Saturday, September 09, 2017

This Week in Texas Methodist History September 10

James Caldwell Shares Doubts with Fowler, September 18, 1840

One of the most prominent citizens of the Republic of Texas was James P. Caldwell  (1793-1856).  He had been born in Baltimore, and lived in Kentucky before his arrival in 1824.  He settled on the lower Brazos at Velasco and is credited with building and operating one of the first sugar mills in that fertile river bottom.  In 1852 he shipped 200 hogsheads of sugar.  

He was also a participant in the Battle of Velasco and an organizer of the first Masonic Lodge in Texas.  
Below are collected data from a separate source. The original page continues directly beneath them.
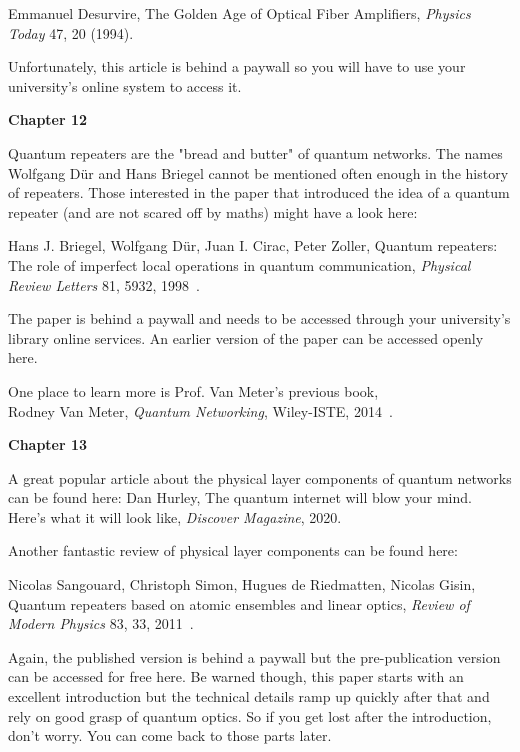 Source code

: Emmanuel Desurvire, The Golden Age of Optical Fiber Amplifiers, \emph{Physics Today} 47, 20 (1994).

Unfortunately, this article is behind a paywall so you will have to use your university’s online system to access it.

{\bf Chapter 12}

Quantum repeaters are the "bread and butter" of quantum networks. The names Wolfgang D\"ur and Hans Briegel cannot be mentioned often enough in the history of repeaters. Those interested in the paper that introduced the idea of a quantum repeater (and are not scared off by maths) might have a look here:

Hans J. Briegel, Wolfgang Dür, Juan I. Cirac, Peter Zoller, Quantum repeaters: The role of imperfect local operations in quantum communication, \emph{Physical Review Letters} 81, 5932, 1998~\cite{briegel98:_quant_repeater}.

The paper is behind a paywall and needs to be accessed through your university’s library online services. An earlier version of the paper can be accessed openly here.

One place to learn more is Prof. Van Meter's previous book,\\
Rodney Van Meter, \emph{Quantum Networking}, Wiley-ISTE, 2014~\cite{van-meter14:_quantum_networking}.



{\bf Chapter 13}

A great popular article about the physical layer components of quantum networks can be found here:
Dan Hurley, The quantum internet will blow your mind. Here’s what it will look like, \emph{Discover Magazine}, 2020.

Another fantastic review of physical layer components can be found here:

Nicolas Sangouard, Christoph Simon, Hugues de Riedmatten, Nicolas Gisin, Quantum repeaters based on atomic ensembles and linear optics, \emph{Review of Modern Physics} 83, 33, 2011~\cite{sangouard2011quantum}.

Again, the published version is behind a paywall but the pre-publication version can be accessed for free here. Be warned though, this paper starts with an excellent introduction but the technical details ramp up quickly after that and rely on good grasp of quantum optics. So if you get lost after the introduction, don’t worry. You can come back to those parts later.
On September 18, 1840, he wrote Littleton Fowler a letter expressing the hope that the two would see each other in October when Methodists planned to gather for the Centenary Campmeeting.  The letter also reveals some interesting doubts about Caldwell’s assurance of salvation.
I want to realize those feelings of Joy which belong alone to the Christian, ah! Bro Fowler, I have some bitter moments of reflection, at times I imagine I have sinned against the best of beings too long ever to hope for repentance, these thoughts will obtrude themselves uncalled for, and though I never give them audience long before I banish them yet they cause at times phantoms to flit across my breast, that this may possibly be, or why so long without the evidence of redemption from sin. Parson Allen & Baker talking to me on the subject thought it probably I expected to receive too much, that we should be satisfied, etc., etc., etc. Well, I have not that evidence that I am a changed man, and until I experience that I have passed from death until life, I shall never feel that I am prepared to die, and until I can feel ready to die, assured of my acceptance with God in heaven, I shall never feel that I am a Christian in my acceptation of the term.

Allen and Baker refer to William Y. Allen and Daniel Baker, both Presbyterians, who along with Jesse Hord, the Methodist circuit rider, had been preaching in the Velasco area.

Our interest in the letter comes from the fact that most Methodist correspondence of the period is full of the assurance of salvation rather than doubts about it.   It sounds much more like letters and diaries from 17th century Puritans who were obsessed with the question of whether they were saved.  One of the features of the revival movement of the early 19th century was the “sure and certain” promise of salvation that penitents received at the mercy seat.  Caldwell’s letter shows that he wanted some dramatic sign even though his spiritual advisors provided reassuring advice.
Caldwell died in one of the periodic yellow fever epidemics and was buried at Peach Point.